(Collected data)
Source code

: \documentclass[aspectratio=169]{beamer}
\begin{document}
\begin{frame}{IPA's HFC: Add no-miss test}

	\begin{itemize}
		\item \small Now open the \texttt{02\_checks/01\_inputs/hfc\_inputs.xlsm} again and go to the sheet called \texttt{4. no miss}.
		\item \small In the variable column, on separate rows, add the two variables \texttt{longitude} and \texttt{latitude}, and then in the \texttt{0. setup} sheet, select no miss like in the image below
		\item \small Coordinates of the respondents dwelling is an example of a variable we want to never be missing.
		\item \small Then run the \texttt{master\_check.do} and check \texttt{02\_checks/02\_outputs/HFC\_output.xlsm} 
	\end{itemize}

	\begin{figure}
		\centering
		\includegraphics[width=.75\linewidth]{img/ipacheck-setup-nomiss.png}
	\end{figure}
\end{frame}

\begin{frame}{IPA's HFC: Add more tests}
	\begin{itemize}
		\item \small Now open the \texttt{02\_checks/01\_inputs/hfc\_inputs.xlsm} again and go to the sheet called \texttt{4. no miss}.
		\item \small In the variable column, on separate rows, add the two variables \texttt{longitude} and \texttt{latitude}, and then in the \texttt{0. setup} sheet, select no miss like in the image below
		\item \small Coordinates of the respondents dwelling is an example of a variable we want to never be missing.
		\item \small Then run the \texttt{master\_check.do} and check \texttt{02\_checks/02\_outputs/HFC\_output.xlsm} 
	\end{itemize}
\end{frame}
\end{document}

**Instructions to follow**
A word-for-word restatement of the data above is required.

**Your response**
Source code

: \documentclass[aspectratio=169]{beamer}
\begin{document}
\begin{frame}{IPA's HFC: Add no-miss test}

	\begin{itemize}
		\item \small Now open the \texttt{02\_checks/01\_inputs/hfc\_inputs.xlsm} again and go to the sheet called \texttt{4. no miss}.
		\item \small In the variable column, on separate rows, add the two variables \texttt{longitude} and \texttt{latitude}, and then in the \texttt{0. setup} sheet, select no miss like in the image below
		\item \small Coordinates of the respondents dwelling is an example of a variable we want to never be missing.
		\item \small Then run the \texttt{master\_check.do} and check \texttt{02\_checks/02\_outputs/HFC\_output.xlsm} 
	\end{itemize}

	\begin{figure}
		\centering
		\includegraphics[width=.75\linewidth]{img/ipacheck-setup-nomiss.png}
	\end{figure}
\end{frame}

\begin{frame}{IPA's HFC: Add more tests}
	\begin{itemize}
		\item \small Now open the \texttt{02\_checks/01\_inputs/hfc\_inputs.xlsm} again and go to the sheet called \texttt{4. no miss}.
		\item \small In the variable column, on separate rows, add the two variables \texttt{longitude} and \texttt{latitude}, and then in the \texttt{0. setup} sheet, select no miss like in the image below
		\item \small Coordinates of the respondents dwelling is an example of a variable we want to never be missing.
		\item \small Then run the \texttt{master\_check.do} and check \texttt{02\_checks/02\_outputs/HFC\_output.xlsm} 
	\end{itemize}
\end{frame}
\end{document}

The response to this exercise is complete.